**Problem details**
Of the entries below, return exactly those lines that fall between the one containing "The network processes" and the one containing "For instance, a", the two end lines included.

******************************

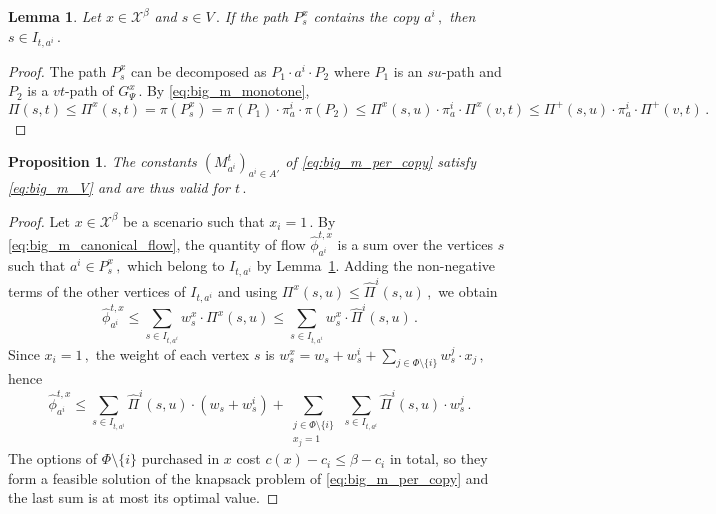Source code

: \documentclass[11pt,a4paper]{report}
\newtheorem{proposition}[theorem]{Proposition}
\newtheorem{lemma}[theorem]{Lemma}
\theoremstyle{definition}
\theoremstyle{remark}
\begin{document}
\begin{lemma}\label{lemma:big_m_source_filter}
  Let $x \in \mathcal{X}^\beta$ and $s \in V\,.$ If the path $P^x_s$ contains the copy $a^i\,,$ then $s \in I_{t,a^i}\,.$
\end{lemma}

\begin{proof}
  The path $P^x_s$ can be decomposed as $P_1 \cdot a^i \cdot P_2$ where $P_1$ is an $su$-path and $P_2$ is a $vt$-path of $G^x_\Psi\,.$ By \eqref{eq:big_m_monotone},
  \begin{equation}
    \Pi(s,t) \leq \Pi^x(s,t) = \pi(P^x_s) = \pi(P_1) \cdot \pi^i_a \cdot \pi(P_2) \leq \Pi^x(s,u) \cdot \pi^i_a \cdot \Pi^x(v,t) \leq \Pi^+(s,u) \cdot \pi^i_a \cdot \Pi^+(v,t)\,.
  \end{equation}
\end{proof}

\begin{proposition}\label{prop:big_m_per_copy}
  The constants $(M^t_{a^i})_{a^i \in A'}$ of \eqref{eq:big_m_per_copy} satisfy \eqref{eq:big_m_V} and are thus valid for $t\,.$
\end{proposition}

\begin{proof}
  Let $x \in \mathcal{X}^\beta$ be a scenario such that $x_i = 1\,.$ By \eqref{eq:big_m_canonical_flow}, the quantity of flow $\hat{\phi}^{t,x}_{a^i}$ is a sum over the vertices $s$ such that $a^i \in P^x_s\,,$ which belong to $I_{t,a^i}$ by Lemma~\ref{lemma:big_m_source_filter}. Adding the non-negative terms of the other vertices of $I_{t,a^i}$ and using $\Pi^x(s,u) \leq \widehat{\Pi}^i(s,u)\,,$ we obtain
  \begin{equation}
    \hat{\phi}^{t,x}_{a^i} \leq \sum_{s \in I_{t,a^i}} w^x_s \cdot \Pi^x(s,u) \leq \sum_{s \in I_{t,a^i}} w^x_s \cdot \widehat{\Pi}^i(s,u)\,.
  \end{equation}
  Since $x_i = 1\,,$ the weight of each vertex $s$ is $w^x_s = w_s + w^i_s + \sum_{j \in \Phi \setminus \{i\}} w^j_s \cdot x_j\,,$ hence
  \begin{equation}
    \hat{\phi}^{t,x}_{a^i} \leq \sum_{s \in I_{t,a^i}} \widehat{\Pi}^i(s,u) \cdot \left(w_s + w^i_s\right) + \sum_{\substack{j \in \Phi \setminus \{i\} \\ x_j = 1}} \, \sum_{s \in I_{t,a^i}} \widehat{\Pi}^i(s,u) \cdot w^j_s\,.
  \end{equation}
  The options of $\Phi \setminus \{i\}$ purchased in $x$ cost $c(x) - c_i \leq \beta - c_i$ in total, so they form a feasible solution of the knapsack problem of \eqref{eq:big_m_per_copy} and the last sum is at most its optimal value.
\end{proof}
\end{document}
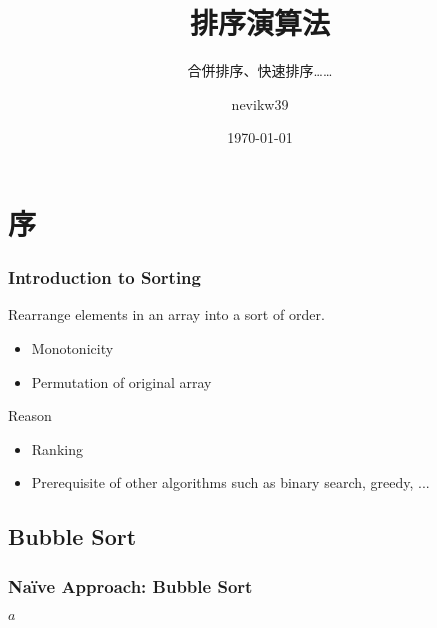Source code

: \documentclass{beamer}
\title{排序演算法}
\subtitle{合併排序、快速排序……}
\author{nevikw39}
\institute{點石學園}
\date{\today}
\begin{document}
\frame{\titlepage}

\frame{\tableofcontents}

\section{序}

\frame
{
	\frametitle{Introduction to Sorting}
	
	\begin{definition}[Sort]
		Rearrange elements in an array into a sort of order.
		
		\begin{itemize}
			\item Monotonicity
			\item Permutation of original array
		\end{itemize}
	\end{definition}
	\pause
	
	\begin{block}{Reason}
		\begin{itemize}
			\item Ranking
			\item Prerequisite of other algorithms such as binary search, greedy, ...
		\end{itemize}
	\end{block}
}

%	
%	

\subsection{Bubble Sort}

\frame
{
	\frametitle{Na\"{i}ve Approach: Bubble Sort}
	
	\begin{algorithmic}
            \For{$i\in[0, n-1)$}
                \For{$j\in[0, n-1-i)$}
						\State{}
					\EndIf
				\EndFor
            \EndFor
            \State\Return$a$
        \EndProcedure
	\end{algorithmic}
}
\end{document}
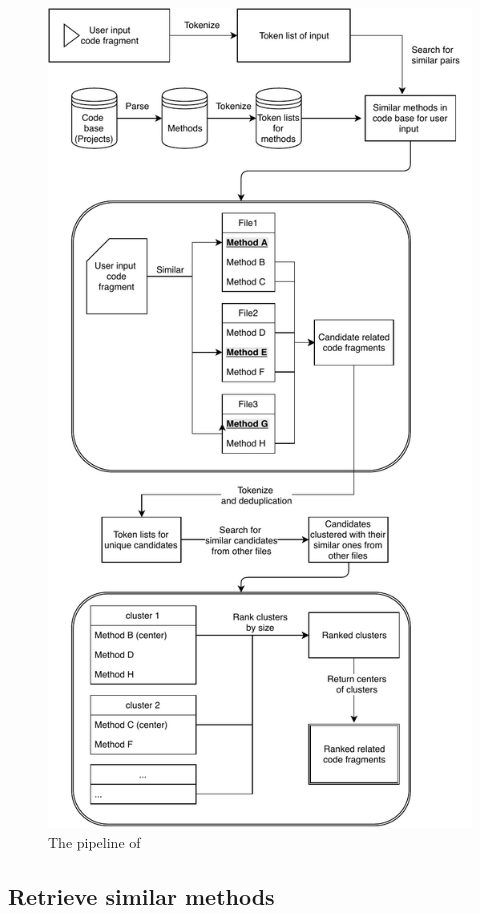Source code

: \begin{figure}
	\includegraphics[width=\linewidth]{figures/pipeline.pdf}
	\caption{The pipeline of {\tool}}
	\label{fig:pipeline}
\end{figure}

\subsection{Retrieve similar methods}
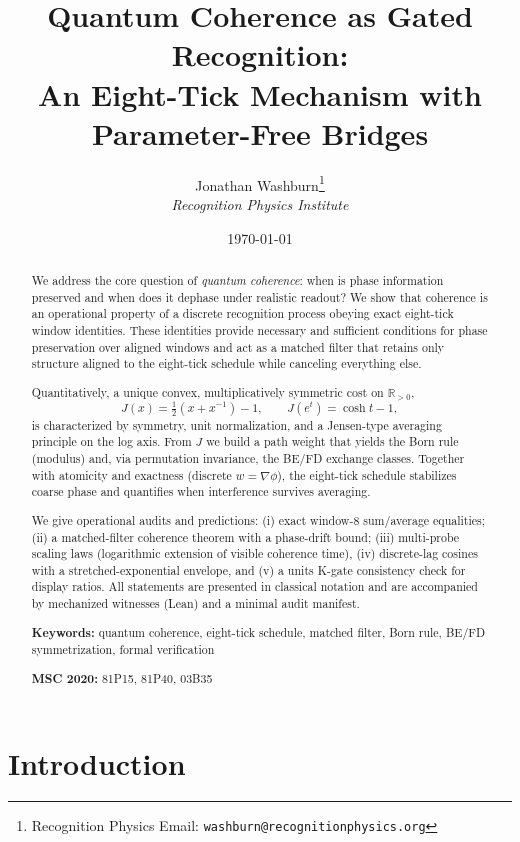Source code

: \documentclass[12pt,a4paper]{article}
\title{Quantum Coherence as Gated Recognition: \\ 
An Eight-Tick Mechanism with Parameter-Free Bridges}
\author{Jonathan Washburn\thanks{Recognition Physics Email: \texttt{washburn@recognitionphysics.org}} \\
\textit{Recognition Physics Institute}}
\date{\today}
\theoremstyle{definition}
\theoremstyle{remark}
\begin{document}
\maketitle

\begin{abstract}
We address the core question of \emph{quantum coherence}: when is phase information preserved and when does it dephase under realistic readout? We show that coherence is an operational property of a discrete recognition process obeying exact eight-tick window identities. These identities provide necessary and sufficient conditions for phase preservation over aligned windows and act as a matched filter that retains only structure aligned to the eight-tick schedule while canceling everything else.

Quantitatively, a unique convex, multiplicatively symmetric cost on $\mathbb{R}_{>0}$,
\begin{equation}
J(x) = \tfrac{1}{2}(x + x^{-1}) - 1,\qquad J(e^t)=\cosh t - 1,
\end{equation}
is characterized by symmetry, unit normalization, and a Jensen-type averaging principle on the log axis. From $J$ we build a path weight that yields the Born rule (modulus) and, via permutation invariance, the BE/FD exchange classes. Together with atomicity and exactness (discrete $w=\nabla\phi$), the eight-tick schedule stabilizes coarse phase and quantifies when interference survives averaging.

We give operational audits and predictions: (i) exact window-8 sum/average equalities; (ii) a matched-filter coherence theorem with a phase-drift bound; (iii) multi-probe scaling laws (logarithmic extension of visible coherence time), (iv) discrete-lag cosines with a stretched-exponential envelope, and (v) a units K-gate consistency check for display ratios. All statements are presented in classical notation and are accompanied by mechanized witnesses (Lean) and a minimal audit manifest.

\noindent\textbf{Keywords:} quantum coherence, eight-tick schedule, matched filter, Born rule, BE/FD symmetrization, formal verification

\noindent\textbf{MSC 2020:} 81P15, 81P40, 03B35
\end{abstract}

\section{Introduction}
\end{document}
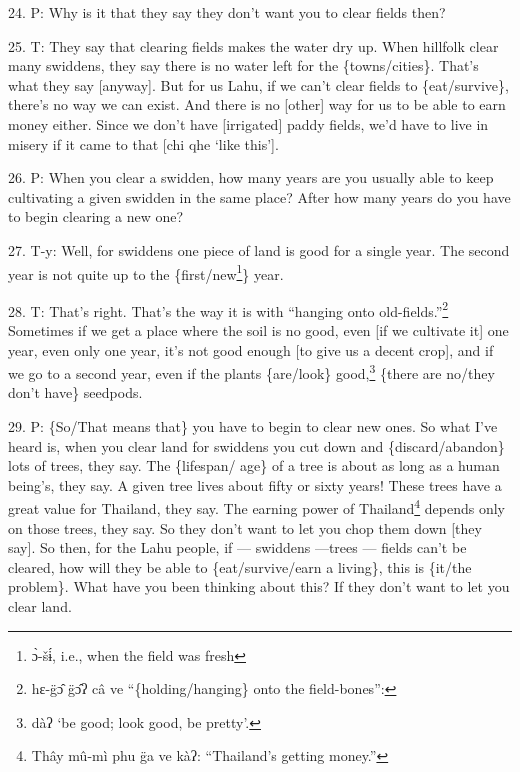 24. P: Why is it that they say they don't want you to clear fields then?

25. T: They say that clearing fields makes the water dry up. When hillfolk clear
many swiddens, they say there is no water left for the \{towns/cities\}. That's
what they say [anyway]. But for us Lahu, if we can't clear fields to \{eat/survive\},
there's no way we can exist. And there is no [other] way for us to be able to earn
money either. Since we don't have [irrigated] paddy fields, we'd have to live in
misery if it came to that [chi qhe `like this'].

26. P: When you clear a swidden, how many years are you usually able to keep cultivating
a given swidden in the same place? After how many years do you have to begin clearing
a new one?

27. T-y: Well, for swiddens one piece of land is good for a single year. The second
year is not quite up to the \{first/new\footnote{ɔ̀-šɨ́, i.e., when the field was fresh}\} year.

28. T: That's right. That's the way it is with ``hanging onto old-fields.''\footnote{hɛ-g̈ɔ̂ g̈ɔ̂ʔ câ ve ``\{holding/hanging\} onto the field-bones'':}
Sometimes if we get a place where the soil is no good, even [if we cultivate it]
one year, even only one year, it's not good enough [to give us a decent crop],
and if we go to a second year, even if the plants \{are/look\} good,\footnote{dàʔ `be good; look good, be pretty'.} \{there
are no/they don't have\} seedpods.

29. P: \{So/That means that\} you have to begin to clear new ones. So what I've
heard is, when you clear land for swiddens you cut down and \{discard/abandon\}
lots of trees, they say. The \{lifespan/ age\} of a tree is about as long as a
human being's, they say. A given tree lives about fifty or sixty years! These trees
have a great value for Thailand, they say. The earning power of Thailand\footnote{Thây mû-mì phu g̈a ve kàʔ: ``Thailand's getting money.''} depends
only on those trees, they say. So they don't want to let you chop them down [they
say]. So then, for the Lahu people, if --- swiddens ---trees --- fields can't be
cleared, how will they be able to \{eat/survive/earn a living\}, this is \{it/the
problem\}. What have you been thinking about this? If they don't want to let you
clear land.

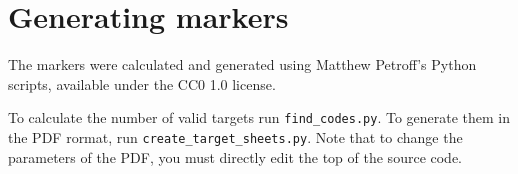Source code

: \chapter{Generating markers}

The markers were calculated and generated using Matthew Petroff's Python scripts, available under the CC0 1.0 license.

To calculate the number of valid targets run \verb|find_codes.py|. To generate them in the PDF rormat, run \verb|create_target_sheets.py|. Note that to change the parameters of the PDF, you must directly edit the top of the source code.


%
%
%
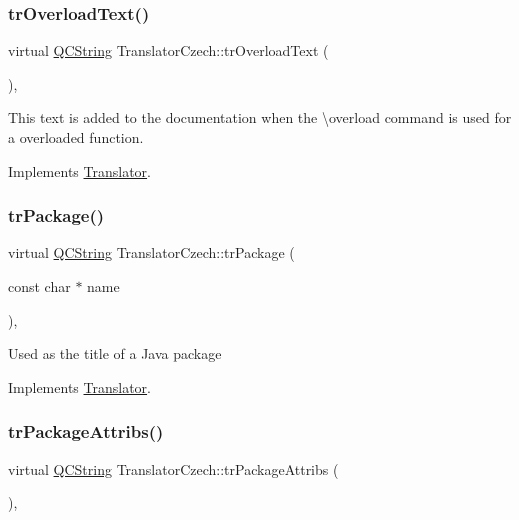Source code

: \subsubsection{\texorpdfstring{trOverloadText()}{trOverloadText()}}
{\footnotesize\ttfamily virtual \mbox{\hyperlink{class_q_c_string}{Q\+C\+String}} Translator\+Czech\+::tr\+Overload\+Text (\begin{DoxyParamCaption}{ }\end{DoxyParamCaption})\hspace{0.3cm}{\ttfamily [inline]}, {\ttfamily [virtual]}}

This text is added to the documentation when the \textbackslash{}overload command is used for a overloaded function. 

Implements \mbox{\hyperlink{class_translator}{Translator}}.

\mbox{\label{class_translator_czech_adf360ff880c65efb4485989c4c806dc7}} 
\subsubsection{\texorpdfstring{trPackage()}{trPackage()}}
{\footnotesize\ttfamily virtual \mbox{\hyperlink{class_q_c_string}{Q\+C\+String}} Translator\+Czech\+::tr\+Package (\begin{DoxyParamCaption}\item[{const char $\ast$}]{name }\end{DoxyParamCaption})\hspace{0.3cm}{\ttfamily [inline]}, {\ttfamily [virtual]}}

Used as the title of a Java package 

Implements \mbox{\hyperlink{class_translator}{Translator}}.

\mbox{\label{class_translator_czech_a5cd1b4cfc102e8e0ae7768823aa46b91}} 
\subsubsection{\texorpdfstring{trPackageAttribs()}{trPackageAttribs()}}
{\footnotesize\ttfamily virtual \mbox{\hyperlink{class_q_c_string}{Q\+C\+String}} Translator\+Czech\+::tr\+Package\+Attribs (\begin{DoxyParamCaption}{ }\end{DoxyParamCaption})\hspace{0.3cm}{\ttfamily [inline]}, {\ttfamily [virtual]}}

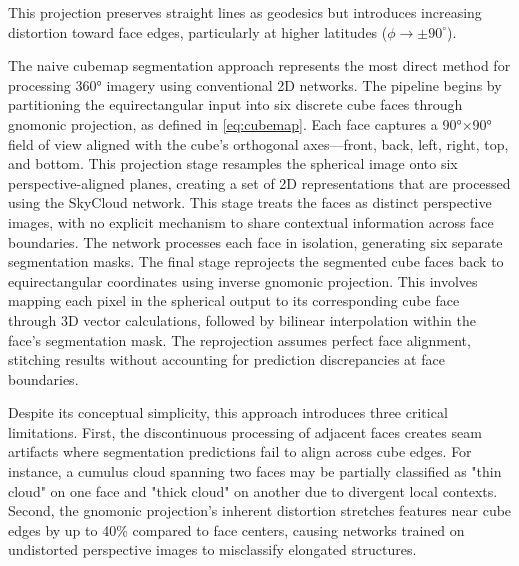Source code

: This projection preserves straight lines as geodesics but introduces increasing distortion toward face edges, particularly at higher latitudes (\(\phi \rightarrow \pm90^\circ\)).

The naive cubemap segmentation approach represents the most direct method for processing 360° imagery using conventional 2D networks. 
The pipeline begins by partitioning the equirectangular input into six discrete cube faces through gnomonic projection, as defined in \autoref{eq:cubemap}. 
Each face captures a 90°×90° field of view aligned with the cube's orthogonal axes—front, back, left, right, top, and bottom. 
This projection stage resamples the spherical image onto six perspective-aligned planes, creating a set of 2D representations that are processed using the SkyCloud network.
This stage treats the faces as distinct perspective images, with no explicit mechanism to share contextual information across face boundaries. 
The network processes each face in isolation, generating six separate segmentation masks. %
The final stage reprojects the segmented cube faces back to equirectangular coordinates using inverse gnomonic projection. 
This involves mapping each pixel in the spherical output to its corresponding cube face through 3D vector calculations, followed by bilinear interpolation within the face's segmentation mask. 
The reprojection assumes perfect face alignment, stitching results without accounting for prediction discrepancies at face boundaries.

Despite its conceptual simplicity, this approach introduces three critical limitations. 
First, the discontinuous processing of adjacent faces creates seam artifacts where segmentation predictions fail to align across cube edges.
For instance, a cumulus cloud spanning two faces may be partially classified as "thin cloud" on one face and "thick cloud" on another due to divergent local contexts. 
Second, the gnomonic projection's inherent distortion stretches features near cube edges by up to 40\% compared to face centers, causing networks trained on undistorted perspective images to misclassify elongated structures. 


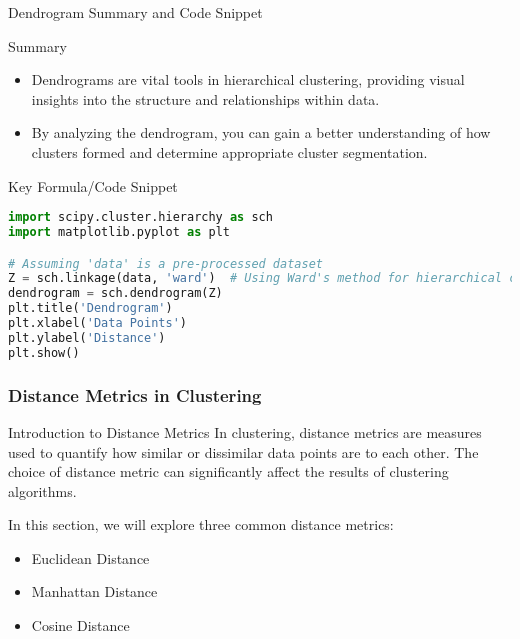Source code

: \documentclass[aspectratio=169]{beamer}
\begin{document}
\begin{frame}[fragile]{Dendrogram Summary and Code Snippet}
    \begin{block}{Summary}
        \begin{itemize}
            \item Dendrograms are vital tools in hierarchical clustering, providing visual insights into the structure and relationships within data.
            \item By analyzing the dendrogram, you can gain a better understanding of how clusters formed and determine appropriate cluster segmentation.
        \end{itemize}
    \end{block}
    
    \begin{block}{Key Formula/Code Snippet}
        \begin{lstlisting}[language=Python]
import scipy.cluster.hierarchy as sch
import matplotlib.pyplot as plt

# Assuming 'data' is a pre-processed dataset
Z = sch.linkage(data, 'ward')  # Using Ward's method for hierarchical clustering
dendrogram = sch.dendrogram(Z)
plt.title('Dendrogram')
plt.xlabel('Data Points')
plt.ylabel('Distance')
plt.show()
        \end{lstlisting}
    \end{block}
\end{frame}

\begin{frame}[fragile]
    \frametitle{Distance Metrics in Clustering}
    
    \begin{block}{Introduction to Distance Metrics}
        In clustering, distance metrics are measures used to quantify how similar or dissimilar data points are to each other. The choice of distance metric can significantly affect the results of clustering algorithms.
    \end{block}
    In this section, we will explore three common distance metrics:
    \begin{itemize}
        \item Euclidean Distance
        \item Manhattan Distance
        \item Cosine Distance
    \end{itemize}
\end{frame}
\end{document}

******************************

**Response box**
The network processes each face in isolation, generating six separate segmentation masks. %
The final stage reprojects the segmented cube faces back to equirectangular coordinates using inverse gnomonic projection. 
This involves mapping each pixel in the spherical output to its corresponding cube face through 3D vector calculations, followed by bilinear interpolation within the face's segmentation mask. 
The reprojection assumes perfect face alignment, stitching results without accounting for prediction discrepancies at face boundaries.

Despite its conceptual simplicity, this approach introduces three critical limitations. 
First, the discontinuous processing of adjacent faces creates seam artifacts where segmentation predictions fail to align across cube edges.
For instance, a cumulus cloud spanning two faces may be partially classified as "thin cloud" on one face and "thick cloud" on another due to divergent local contexts. 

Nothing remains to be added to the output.